• Input material:

-.-.-

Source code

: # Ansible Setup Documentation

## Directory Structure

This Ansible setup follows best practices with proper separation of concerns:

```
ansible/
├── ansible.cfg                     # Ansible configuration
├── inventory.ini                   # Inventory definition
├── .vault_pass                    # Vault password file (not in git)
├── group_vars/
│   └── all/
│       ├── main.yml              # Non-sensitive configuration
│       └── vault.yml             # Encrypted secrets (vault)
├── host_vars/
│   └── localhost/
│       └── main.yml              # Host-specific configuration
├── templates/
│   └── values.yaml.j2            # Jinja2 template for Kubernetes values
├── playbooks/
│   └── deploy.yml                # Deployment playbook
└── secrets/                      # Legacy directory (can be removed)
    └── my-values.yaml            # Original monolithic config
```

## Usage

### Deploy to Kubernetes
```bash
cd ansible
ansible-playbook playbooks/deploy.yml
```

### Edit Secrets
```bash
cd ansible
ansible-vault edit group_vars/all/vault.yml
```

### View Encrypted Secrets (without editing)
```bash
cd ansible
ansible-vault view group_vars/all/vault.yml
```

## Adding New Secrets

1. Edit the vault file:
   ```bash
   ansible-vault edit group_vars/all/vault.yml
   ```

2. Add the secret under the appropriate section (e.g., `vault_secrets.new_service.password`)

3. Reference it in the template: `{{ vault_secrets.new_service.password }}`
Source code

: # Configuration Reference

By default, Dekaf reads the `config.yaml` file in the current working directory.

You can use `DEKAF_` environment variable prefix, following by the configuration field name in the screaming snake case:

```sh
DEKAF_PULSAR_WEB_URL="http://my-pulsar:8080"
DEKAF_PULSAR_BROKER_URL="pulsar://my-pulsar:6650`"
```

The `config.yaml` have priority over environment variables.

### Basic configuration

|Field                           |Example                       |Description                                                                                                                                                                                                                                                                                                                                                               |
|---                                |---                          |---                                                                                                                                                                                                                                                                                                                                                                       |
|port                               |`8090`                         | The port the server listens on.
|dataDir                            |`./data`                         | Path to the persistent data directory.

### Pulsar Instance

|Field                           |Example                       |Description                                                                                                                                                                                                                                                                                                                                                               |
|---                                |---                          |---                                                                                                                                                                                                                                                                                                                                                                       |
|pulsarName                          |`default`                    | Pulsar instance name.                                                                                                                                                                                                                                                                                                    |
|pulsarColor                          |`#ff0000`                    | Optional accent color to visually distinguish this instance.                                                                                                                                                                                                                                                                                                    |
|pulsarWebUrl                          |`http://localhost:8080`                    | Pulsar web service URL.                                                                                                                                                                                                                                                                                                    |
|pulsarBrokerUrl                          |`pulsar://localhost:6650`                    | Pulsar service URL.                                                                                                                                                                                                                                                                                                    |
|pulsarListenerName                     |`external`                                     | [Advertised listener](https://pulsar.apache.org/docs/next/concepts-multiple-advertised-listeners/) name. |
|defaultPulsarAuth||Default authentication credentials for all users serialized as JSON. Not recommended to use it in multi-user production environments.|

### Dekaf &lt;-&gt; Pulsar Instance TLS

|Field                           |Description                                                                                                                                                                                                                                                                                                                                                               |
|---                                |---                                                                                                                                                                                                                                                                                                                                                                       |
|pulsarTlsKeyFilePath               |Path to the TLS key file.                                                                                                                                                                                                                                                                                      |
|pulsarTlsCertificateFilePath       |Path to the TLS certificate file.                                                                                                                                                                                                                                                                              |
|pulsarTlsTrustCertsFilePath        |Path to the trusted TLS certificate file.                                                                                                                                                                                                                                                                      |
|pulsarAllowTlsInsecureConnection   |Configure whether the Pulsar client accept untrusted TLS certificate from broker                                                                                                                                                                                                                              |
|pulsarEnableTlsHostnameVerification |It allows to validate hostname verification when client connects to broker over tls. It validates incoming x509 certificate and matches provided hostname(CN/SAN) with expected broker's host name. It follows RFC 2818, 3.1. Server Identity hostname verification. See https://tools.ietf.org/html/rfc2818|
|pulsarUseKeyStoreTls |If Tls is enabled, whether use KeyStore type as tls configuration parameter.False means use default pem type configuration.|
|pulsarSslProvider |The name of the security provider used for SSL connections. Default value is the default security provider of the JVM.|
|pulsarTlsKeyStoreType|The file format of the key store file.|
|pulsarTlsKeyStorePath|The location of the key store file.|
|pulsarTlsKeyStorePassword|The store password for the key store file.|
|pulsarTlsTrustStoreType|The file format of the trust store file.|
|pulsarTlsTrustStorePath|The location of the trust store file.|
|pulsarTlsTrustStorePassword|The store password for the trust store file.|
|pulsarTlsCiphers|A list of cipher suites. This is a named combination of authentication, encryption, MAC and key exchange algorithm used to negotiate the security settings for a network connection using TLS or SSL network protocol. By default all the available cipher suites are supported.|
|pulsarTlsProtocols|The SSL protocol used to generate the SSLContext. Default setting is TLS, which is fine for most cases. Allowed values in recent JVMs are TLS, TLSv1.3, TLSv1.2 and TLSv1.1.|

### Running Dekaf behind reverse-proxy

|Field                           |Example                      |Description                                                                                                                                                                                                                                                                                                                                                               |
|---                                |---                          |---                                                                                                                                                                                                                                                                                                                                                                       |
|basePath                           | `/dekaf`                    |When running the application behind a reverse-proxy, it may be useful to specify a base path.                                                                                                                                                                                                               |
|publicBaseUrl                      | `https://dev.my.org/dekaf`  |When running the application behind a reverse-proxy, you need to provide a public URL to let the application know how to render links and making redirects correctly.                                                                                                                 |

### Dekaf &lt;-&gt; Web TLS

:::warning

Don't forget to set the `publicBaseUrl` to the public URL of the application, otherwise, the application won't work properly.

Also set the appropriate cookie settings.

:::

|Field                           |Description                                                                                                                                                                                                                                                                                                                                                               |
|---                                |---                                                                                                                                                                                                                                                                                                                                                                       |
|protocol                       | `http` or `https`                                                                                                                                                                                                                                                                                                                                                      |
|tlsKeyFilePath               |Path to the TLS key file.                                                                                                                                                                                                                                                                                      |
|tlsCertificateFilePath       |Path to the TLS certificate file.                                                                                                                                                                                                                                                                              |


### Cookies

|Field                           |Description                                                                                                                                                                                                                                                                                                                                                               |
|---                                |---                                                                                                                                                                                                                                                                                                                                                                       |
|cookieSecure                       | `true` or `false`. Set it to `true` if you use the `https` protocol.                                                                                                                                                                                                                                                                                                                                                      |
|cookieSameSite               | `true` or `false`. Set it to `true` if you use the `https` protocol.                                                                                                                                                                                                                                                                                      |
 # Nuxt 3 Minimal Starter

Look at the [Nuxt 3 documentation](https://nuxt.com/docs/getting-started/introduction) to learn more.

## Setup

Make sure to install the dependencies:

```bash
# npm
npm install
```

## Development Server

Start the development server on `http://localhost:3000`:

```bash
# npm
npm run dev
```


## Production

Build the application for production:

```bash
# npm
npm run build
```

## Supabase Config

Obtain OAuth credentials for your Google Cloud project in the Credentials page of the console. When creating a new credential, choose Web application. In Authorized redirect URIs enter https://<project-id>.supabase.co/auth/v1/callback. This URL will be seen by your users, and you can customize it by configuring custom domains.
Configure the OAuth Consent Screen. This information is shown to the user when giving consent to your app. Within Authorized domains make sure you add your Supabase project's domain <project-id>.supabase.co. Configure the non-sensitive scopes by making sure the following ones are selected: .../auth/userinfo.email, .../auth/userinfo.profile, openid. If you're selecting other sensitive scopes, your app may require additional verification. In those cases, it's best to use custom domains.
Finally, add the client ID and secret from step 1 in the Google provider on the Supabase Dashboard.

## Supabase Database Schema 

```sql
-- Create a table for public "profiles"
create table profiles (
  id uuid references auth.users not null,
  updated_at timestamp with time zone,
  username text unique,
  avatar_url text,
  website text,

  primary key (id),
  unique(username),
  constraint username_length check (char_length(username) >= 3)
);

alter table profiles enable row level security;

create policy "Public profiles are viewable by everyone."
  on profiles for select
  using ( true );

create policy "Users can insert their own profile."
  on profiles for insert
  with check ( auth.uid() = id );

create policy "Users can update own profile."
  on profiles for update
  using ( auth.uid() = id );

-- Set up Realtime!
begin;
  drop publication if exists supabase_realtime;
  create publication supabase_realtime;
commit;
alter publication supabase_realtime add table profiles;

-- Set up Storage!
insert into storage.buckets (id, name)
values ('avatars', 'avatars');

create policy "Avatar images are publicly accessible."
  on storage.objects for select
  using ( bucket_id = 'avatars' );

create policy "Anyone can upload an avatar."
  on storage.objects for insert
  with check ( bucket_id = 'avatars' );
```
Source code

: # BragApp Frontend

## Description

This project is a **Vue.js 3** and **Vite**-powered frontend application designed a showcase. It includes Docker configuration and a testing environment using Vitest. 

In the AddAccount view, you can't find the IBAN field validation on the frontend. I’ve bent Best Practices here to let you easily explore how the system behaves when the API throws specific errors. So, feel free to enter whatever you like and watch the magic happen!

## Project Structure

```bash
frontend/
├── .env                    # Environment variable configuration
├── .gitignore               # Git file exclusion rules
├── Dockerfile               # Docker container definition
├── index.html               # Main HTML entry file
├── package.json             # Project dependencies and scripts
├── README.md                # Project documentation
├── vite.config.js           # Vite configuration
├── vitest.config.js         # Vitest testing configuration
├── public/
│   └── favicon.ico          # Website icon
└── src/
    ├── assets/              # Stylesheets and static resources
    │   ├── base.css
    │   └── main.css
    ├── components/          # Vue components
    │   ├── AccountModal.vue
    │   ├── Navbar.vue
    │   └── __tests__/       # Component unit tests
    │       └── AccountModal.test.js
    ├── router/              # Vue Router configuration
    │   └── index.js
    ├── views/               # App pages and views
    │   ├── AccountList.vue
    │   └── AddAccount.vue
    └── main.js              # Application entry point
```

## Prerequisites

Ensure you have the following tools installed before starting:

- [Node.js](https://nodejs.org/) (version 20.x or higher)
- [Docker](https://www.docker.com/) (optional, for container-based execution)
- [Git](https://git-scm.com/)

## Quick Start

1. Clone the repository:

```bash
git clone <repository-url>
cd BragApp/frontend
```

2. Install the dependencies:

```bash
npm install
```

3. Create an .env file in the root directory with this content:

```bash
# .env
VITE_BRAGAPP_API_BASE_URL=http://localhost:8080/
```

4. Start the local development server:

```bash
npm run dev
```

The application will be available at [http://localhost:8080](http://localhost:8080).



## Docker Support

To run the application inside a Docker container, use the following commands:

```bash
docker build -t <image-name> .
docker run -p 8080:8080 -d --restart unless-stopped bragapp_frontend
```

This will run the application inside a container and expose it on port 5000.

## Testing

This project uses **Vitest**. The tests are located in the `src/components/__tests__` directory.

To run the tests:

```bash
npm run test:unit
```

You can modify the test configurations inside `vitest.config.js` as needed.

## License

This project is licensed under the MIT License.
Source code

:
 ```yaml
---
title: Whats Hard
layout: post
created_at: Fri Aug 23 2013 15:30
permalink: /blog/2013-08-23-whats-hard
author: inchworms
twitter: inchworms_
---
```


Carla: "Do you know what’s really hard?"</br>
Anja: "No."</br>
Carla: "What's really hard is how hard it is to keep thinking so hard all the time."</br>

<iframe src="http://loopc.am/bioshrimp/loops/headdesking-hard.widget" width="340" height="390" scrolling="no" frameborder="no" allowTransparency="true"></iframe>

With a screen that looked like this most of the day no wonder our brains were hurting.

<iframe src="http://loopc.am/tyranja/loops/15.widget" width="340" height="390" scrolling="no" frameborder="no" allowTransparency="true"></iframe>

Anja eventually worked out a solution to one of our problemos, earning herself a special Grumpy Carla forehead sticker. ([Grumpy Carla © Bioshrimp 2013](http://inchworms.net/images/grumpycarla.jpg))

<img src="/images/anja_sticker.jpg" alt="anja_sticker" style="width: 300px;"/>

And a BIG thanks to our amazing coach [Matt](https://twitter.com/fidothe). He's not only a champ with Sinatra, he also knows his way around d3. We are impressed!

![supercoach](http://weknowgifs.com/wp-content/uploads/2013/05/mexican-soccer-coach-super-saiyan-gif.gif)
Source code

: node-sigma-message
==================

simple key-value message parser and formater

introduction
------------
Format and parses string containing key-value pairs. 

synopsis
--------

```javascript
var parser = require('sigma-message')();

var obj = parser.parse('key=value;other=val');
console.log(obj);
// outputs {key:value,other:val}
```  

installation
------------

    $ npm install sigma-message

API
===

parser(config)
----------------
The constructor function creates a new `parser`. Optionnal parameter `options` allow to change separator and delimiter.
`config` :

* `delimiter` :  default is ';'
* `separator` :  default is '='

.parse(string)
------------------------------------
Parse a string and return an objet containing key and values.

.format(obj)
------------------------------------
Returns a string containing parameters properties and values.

-.-.-

• Work order:
All lines above from the one holding "## Directory Structure" to the one holding "### Basic configuration", inclusive, are to be copied exactly; no other line is wanted.

• Task output:
## Directory Structure

This Ansible setup follows best practices with proper separation of concerns:

```
ansible/
├── ansible.cfg                     # Ansible configuration
├── inventory.ini                   # Inventory definition
├── .vault_pass                    # Vault password file (not in git)
├── group_vars/
│   └── all/
│       ├── main.yml              # Non-sensitive configuration
│       └── vault.yml             # Encrypted secrets (vault)
├── host_vars/
│   └── localhost/
│       └── main.yml              # Host-specific configuration
├── templates/
│   └── values.yaml.j2            # Jinja2 template for Kubernetes values
├── playbooks/
│   └── deploy.yml                # Deployment playbook
└── secrets/                      # Legacy directory (can be removed)
    └── my-values.yaml            # Original monolithic config
```

## Usage

### Deploy to Kubernetes
```bash
cd ansible
ansible-playbook playbooks/deploy.yml
```

### Edit Secrets
```bash
cd ansible
ansible-vault edit group_vars/all/vault.yml
```

### View Encrypted Secrets (without editing)
```bash
cd ansible
ansible-vault view group_vars/all/vault.yml
```

## Adding New Secrets

1. Edit the vault file:
   ```bash
   ansible-vault edit group_vars/all/vault.yml
   ```

2. Add the secret under the appropriate section (e.g., `vault_secrets.new_service.password`)

3. Reference it in the template: `{{ vault_secrets.new_service.password }}`
Source code

: # Configuration Reference

By default, Dekaf reads the `config.yaml` file in the current working directory.

You can use `DEKAF_` environment variable prefix, following by the configuration field name in the screaming snake case:

```sh
DEKAF_PULSAR_WEB_URL="http://my-pulsar:8080"
DEKAF_PULSAR_BROKER_URL="pulsar://my-pulsar:6650`"
```

The `config.yaml` have priority over environment variables.

### Basic configuration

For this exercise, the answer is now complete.